The magrittr pipe is not just “composition with a dot”; it is closer to the monadic bind operator >>=, which chains computations that carry context along with their result. If this sounds abstract, think of it concretely: |> is “apply the next function,” while %>% is “apply the next function, and here is a name for what you are working with.” That extra naming power makes %>% more flexible but also more complex, which is precisely why the base pipe chose to omit it.

# These are equivalent
penguins |> nrow()
#> [1] 344

library(magrittr)
penguins %>% nrow()
#> [1] 344
TipOpinion

Use |>. It is in base R, it is faster, and it is the future of the language. The only reason to reach for %>% is legacy code or the rare case where you need . in multiple positions within a single call. For new code, |> is the right default.

15.7 When not to pipe

Pipes are for linear sequences: A then B then C. They are not for everything.

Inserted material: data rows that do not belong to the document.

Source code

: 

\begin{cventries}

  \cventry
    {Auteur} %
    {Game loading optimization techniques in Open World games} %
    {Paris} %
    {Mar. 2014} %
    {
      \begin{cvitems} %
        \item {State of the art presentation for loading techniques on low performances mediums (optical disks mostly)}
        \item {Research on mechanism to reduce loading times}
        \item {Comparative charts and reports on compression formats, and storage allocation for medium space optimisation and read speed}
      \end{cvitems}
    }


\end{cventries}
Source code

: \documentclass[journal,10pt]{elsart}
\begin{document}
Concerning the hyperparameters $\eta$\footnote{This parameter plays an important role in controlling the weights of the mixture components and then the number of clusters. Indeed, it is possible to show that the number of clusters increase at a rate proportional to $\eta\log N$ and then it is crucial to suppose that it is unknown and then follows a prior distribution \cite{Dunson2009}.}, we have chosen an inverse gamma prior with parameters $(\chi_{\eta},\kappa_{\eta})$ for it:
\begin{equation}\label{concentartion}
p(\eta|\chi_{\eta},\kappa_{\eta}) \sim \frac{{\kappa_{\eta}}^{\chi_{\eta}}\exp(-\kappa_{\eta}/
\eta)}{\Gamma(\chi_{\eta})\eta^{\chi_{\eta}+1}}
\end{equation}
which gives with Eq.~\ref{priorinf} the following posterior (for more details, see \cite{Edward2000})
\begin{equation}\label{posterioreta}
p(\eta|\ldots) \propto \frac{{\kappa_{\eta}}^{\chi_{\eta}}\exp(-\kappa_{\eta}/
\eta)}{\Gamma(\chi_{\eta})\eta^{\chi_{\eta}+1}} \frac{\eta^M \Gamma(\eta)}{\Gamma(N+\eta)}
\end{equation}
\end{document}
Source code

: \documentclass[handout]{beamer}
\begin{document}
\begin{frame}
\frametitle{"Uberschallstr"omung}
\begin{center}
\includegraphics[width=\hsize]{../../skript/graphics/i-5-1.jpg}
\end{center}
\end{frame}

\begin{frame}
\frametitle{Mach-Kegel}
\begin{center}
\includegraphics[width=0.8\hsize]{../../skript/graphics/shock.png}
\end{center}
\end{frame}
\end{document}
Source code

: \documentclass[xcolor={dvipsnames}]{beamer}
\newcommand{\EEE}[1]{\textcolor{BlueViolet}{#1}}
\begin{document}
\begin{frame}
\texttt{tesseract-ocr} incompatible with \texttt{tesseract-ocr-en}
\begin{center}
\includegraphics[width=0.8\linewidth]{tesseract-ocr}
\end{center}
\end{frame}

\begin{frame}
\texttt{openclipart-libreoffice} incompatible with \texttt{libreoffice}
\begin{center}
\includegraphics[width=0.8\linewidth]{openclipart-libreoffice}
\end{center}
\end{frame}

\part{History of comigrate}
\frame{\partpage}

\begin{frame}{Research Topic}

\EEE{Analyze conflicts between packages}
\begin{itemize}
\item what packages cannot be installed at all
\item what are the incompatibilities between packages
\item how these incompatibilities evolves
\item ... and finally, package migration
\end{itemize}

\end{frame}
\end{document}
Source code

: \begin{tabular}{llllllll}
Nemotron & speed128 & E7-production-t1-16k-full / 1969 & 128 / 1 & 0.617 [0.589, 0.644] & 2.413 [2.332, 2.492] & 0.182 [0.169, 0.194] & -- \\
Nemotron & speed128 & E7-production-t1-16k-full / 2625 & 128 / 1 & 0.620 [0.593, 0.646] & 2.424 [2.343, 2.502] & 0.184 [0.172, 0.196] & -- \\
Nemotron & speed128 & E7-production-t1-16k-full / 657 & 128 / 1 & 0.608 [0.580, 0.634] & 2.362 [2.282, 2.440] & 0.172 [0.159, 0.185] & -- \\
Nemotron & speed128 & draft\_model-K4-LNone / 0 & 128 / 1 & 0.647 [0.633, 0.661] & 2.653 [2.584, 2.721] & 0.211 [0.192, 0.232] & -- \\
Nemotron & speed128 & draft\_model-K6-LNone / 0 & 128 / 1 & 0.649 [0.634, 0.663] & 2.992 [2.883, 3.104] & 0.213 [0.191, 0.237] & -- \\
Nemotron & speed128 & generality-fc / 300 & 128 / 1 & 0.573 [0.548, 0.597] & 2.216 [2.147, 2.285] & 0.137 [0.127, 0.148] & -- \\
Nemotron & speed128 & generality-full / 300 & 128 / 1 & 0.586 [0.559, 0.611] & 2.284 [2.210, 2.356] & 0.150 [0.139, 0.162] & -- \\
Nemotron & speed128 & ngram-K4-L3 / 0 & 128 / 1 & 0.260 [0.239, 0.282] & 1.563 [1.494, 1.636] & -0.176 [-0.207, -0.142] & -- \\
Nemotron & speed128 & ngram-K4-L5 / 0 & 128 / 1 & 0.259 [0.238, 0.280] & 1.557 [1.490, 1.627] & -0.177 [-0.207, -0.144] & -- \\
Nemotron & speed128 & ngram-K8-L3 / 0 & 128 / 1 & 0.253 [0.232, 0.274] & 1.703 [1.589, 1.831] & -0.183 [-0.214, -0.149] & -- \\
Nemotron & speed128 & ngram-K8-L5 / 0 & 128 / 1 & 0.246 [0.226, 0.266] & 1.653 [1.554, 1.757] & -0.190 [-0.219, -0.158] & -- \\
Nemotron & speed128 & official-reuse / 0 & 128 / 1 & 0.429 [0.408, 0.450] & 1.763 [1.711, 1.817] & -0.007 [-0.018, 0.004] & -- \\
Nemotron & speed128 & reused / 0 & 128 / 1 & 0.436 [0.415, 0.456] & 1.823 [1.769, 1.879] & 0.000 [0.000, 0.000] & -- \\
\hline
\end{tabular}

Multiple inputs. If two data frames need to interact, pipe one and pass the other as an argument. A join is fine in a pipeline; a complex merge of three data frames with different preparation steps is not.

Multiple outputs. If you need intermediate results for different purposes later, name them. A pipeline produces one result. If you need the filtered data and the summary, use two separate pipelines from a shared intermediate.

adelie <- penguins |> filter(species == "Adelie")

# Two different analyses from the same intermediate
adelie |> summarise(mean_mass = mean(body_mass_g, na.rm = TRUE))
#> # A tibble: 1 × 1
#>   mean_mass
#>       <dbl>
#> 1     3701.
adelie |> count(island)
#> # A tibble: 3 × 2
#>   island        n
#>   <fct>     <int>
#> 1 Biscoe       44
#> 2 Dream        56
#> 3 Torgersen    52

Long chains. Past eight or ten steps, break the pipeline. Name the intermediate result at a meaningful boundary. A pipeline that scrolls off the screen tells a run-on story.

Side effects in the middle. print(), write.csv(), and plot() produce side effects. They belong at the end of a pipeline, not in the middle. Putting a side effect between two transformations interrupts the data flow and makes the pipeline harder to reason about.

Debugging. When a pipeline produces unexpected output, break it apart. Assign intermediates, inspect each one, find the step that goes wrong. Once you’ve fixed it, reassemble the pipeline.

TipOpinion

A pipe should tell a story. If it reads like a run-on sentence, break it into paragraphs. Name the paragraph boundaries with meaningful variable names, not temp1 and temp2.

Exercises

  1. The following pipeline tries to do too much. Break it into two or three named steps with meaningful names:
penguins |>
  filter(!is.na(body_mass_g)) |>
  mutate(mass_kg = body_mass_g / 1000) |>
  group_by(species) |>
  summarise(mean_kg = mean(mass_kg)) |>
  arrange(desc(mean_kg)) |>
  mutate(label = paste(species, round(mean_kg, 1), "kg"))
  1. Why is putting write.csv() in the middle of a pipeline (between filter and summarise) a bad idea? What could go wrong?
  2. You need both a summary table (mean mass per species) and a filtered dataset (Adelie penguins only) from penguins. Write code that avoids repeating the filter(!is.na(body_mass_g)) step.